What size is too big?
However, as credit unions have grown larger, they have clashed with bankers and industry advocates, like Sanchez, who is quick to point out the vast majority of credit unions – 80% to 85%, depending on his estimate – don’t fall into the “too big” category. These are not the ones that concern his organization.
“It used to be that the milkman’s union was for the milkman,” he says. “But the Navy Federal Credit Union is over $150 billion. They are bigger than our regional banks. They say, “We are non-profit. No, no, no, you’re a bank and you make a lot of money. And you must support the needs of our country, our society and our state.
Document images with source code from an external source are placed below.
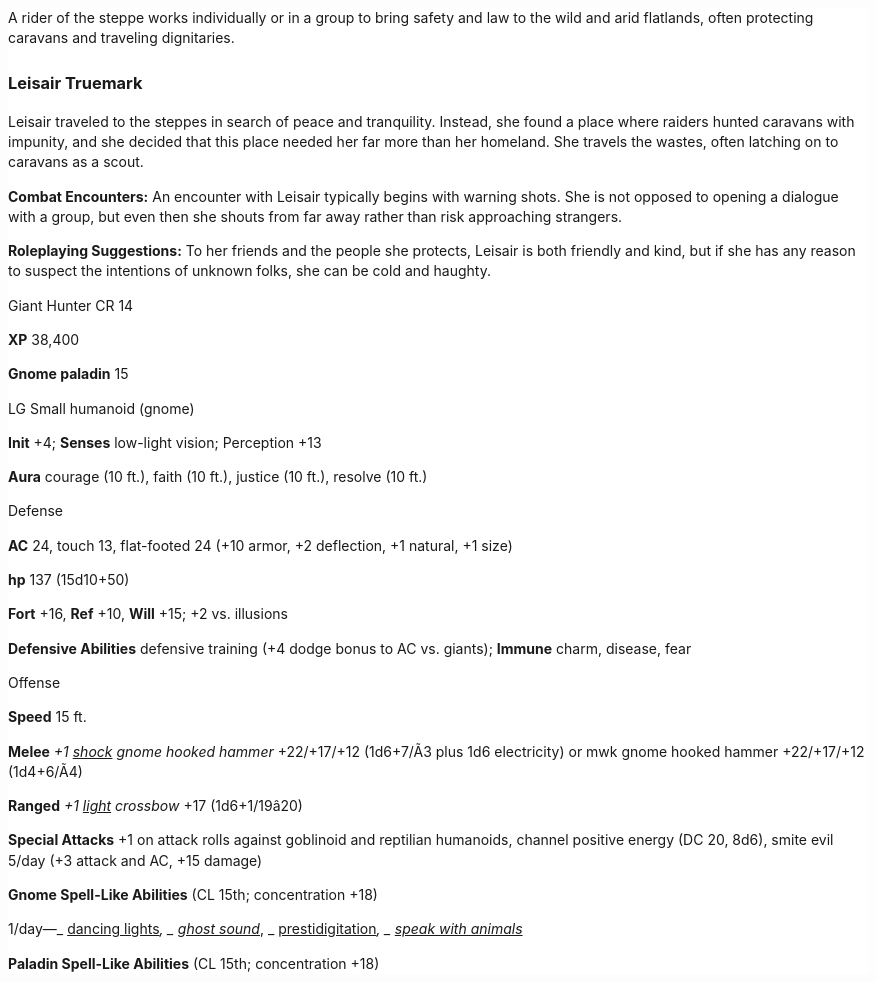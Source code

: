 A rider of the steppe works individually or in a group to bring safety and law to the wild and arid flatlands, often protecting caravans and traveling dignitaries.

### Leisair Truemark

Leisair traveled to the steppes in search of peace and tranquility. Instead, she found a place where raiders hunted caravans with impunity, and she decided that this place needed her far more than her homeland. She travels the wastes, often latching on to caravans as a scout.

**Combat Encounters:** An encounter with Leisair typically begins with warning shots. She is not opposed to opening a dialogue with a group, but even then she shouts from far away rather than risk approaching strangers.

**Roleplaying Suggestions:** To her friends and the people she protects, Leisair is both friendly and kind, but if she has any reason to suspect the intentions of unknown folks, she can be cold and haughty.

Giant Hunter CR 14

**XP** 38,400

**Gnome paladin** 15

LG Small humanoid (gnome)

**Init** +4; **Senses** low-light vision; Perception +13

**Aura** courage (10 ft.), faith (10 ft.), justice (10 ft.), resolve (10 ft.)

Defense

**AC** 24, touch 13, flat-footed 24 (+10 armor, +2 deflection, +1 natural, +1 size)

**hp** 137 (15d10+50)

**Fort** +16, **Ref** +10, **Will** +15; +2 vs. illusions

**Defensive Abilities** defensive training (+4 dodge bonus to AC vs. giants); **Immune** charm, disease, fear

Offense

**Speed** 15 ft.

**Melee** _+1 [shock](/pathfinderRPG/prd/magicItems/weapons.html#_weapons-shock) gnome hooked hammer_ +22/+17/+12 (1d6+7/Ã3 plus 1d6 electricity) or mwk gnome hooked hammer +22/+17/+12 (1d4+6/Ã4)

**Ranged** _+1 [light](/pathfinderRPG/prd/spells/light.html#_light) crossbow_ +17 (1d6+1/19â20)

**Special Attacks** +1 on attack rolls against goblinoid and reptilian humanoids, channel positive energy (DC 20, 8d6), smite evil 5/day (+3 attack and AC, +15 damage)

**Gnome Spell-Like Abilities** (CL 15th; concentration +18)

1/day—_ [dancing lights](/pathfinderRPG/prd/spells/dancingLights.html#_dancing-lights)_, _ [ghost sound](/pathfinderRPG/prd/spells/ghostSound.html#_ghost-sound)_, _ [prestidigitation](/pathfinderRPG/prd/spells/prestidigitation.html#_prestidigitation)_, _ [speak with animals](/pathfinderRPG/prd/spells/speakWithAnimals.html#_speak-with-animals)_

**Paladin Spell-Like Abilities** (CL 15th; concentration +18)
Credit union leaders, meanwhile, argue that such characterizations miss the point — that there are fundamental differences that separate banks from credit unions and, as Galley points out, those differences are often poorly known.
“Credit unions have a volunteer board of directors,” she says, “and their sole purpose and motivation is to help people be financially independent. I think anything that threatens that design doesn’t position us to help empower our members.
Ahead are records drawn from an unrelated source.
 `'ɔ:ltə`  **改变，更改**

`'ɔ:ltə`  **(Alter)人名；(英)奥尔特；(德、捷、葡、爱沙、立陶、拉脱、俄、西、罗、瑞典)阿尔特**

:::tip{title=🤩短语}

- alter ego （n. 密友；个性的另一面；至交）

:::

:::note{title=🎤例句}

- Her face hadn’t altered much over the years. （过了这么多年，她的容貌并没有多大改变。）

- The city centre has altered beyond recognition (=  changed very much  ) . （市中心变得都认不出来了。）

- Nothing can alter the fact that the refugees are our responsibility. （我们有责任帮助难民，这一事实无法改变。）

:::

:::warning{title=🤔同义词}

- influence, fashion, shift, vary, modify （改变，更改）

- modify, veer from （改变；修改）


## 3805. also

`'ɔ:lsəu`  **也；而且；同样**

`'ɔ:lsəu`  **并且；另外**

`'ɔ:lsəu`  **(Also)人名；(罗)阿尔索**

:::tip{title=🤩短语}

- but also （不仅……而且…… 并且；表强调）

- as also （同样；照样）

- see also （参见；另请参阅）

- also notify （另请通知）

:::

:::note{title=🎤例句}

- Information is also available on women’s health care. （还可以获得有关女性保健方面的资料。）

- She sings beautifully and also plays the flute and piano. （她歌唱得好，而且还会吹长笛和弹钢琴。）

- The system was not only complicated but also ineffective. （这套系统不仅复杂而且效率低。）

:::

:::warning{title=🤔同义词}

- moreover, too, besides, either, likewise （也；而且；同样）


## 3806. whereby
Sanchez agrees there is a clear need for credit unions. But he disagrees with the way the industry uses small “mom and pop” credit unions to represent itself in Congress.
“I’m not talking about them,” Sanchez said, referring to small credit unions. “Leave them alone. Put them aside.
Sanchez talks about Jacksonville-based Vystar Credit Union, which has total assets of more than $12.3 billion. Last year, Vystar acquired Heritage Southeast Bank, a Jonesboro, Georgia bank with $1.5 billion in assets. At that size, Vystar had purchased a bank that, if based on Florida’s west coast, would easily be one of the largest in the region. Sanchez is also critical of Dearborn, Michigan-based DFCU Financial, which agreed to a deal in early May to acquire First Citrus Bank of Tampa.
“They went way beyond their mission,” he says, “and quite frankly, our country can’t afford that kind of corporate welfare anymore.”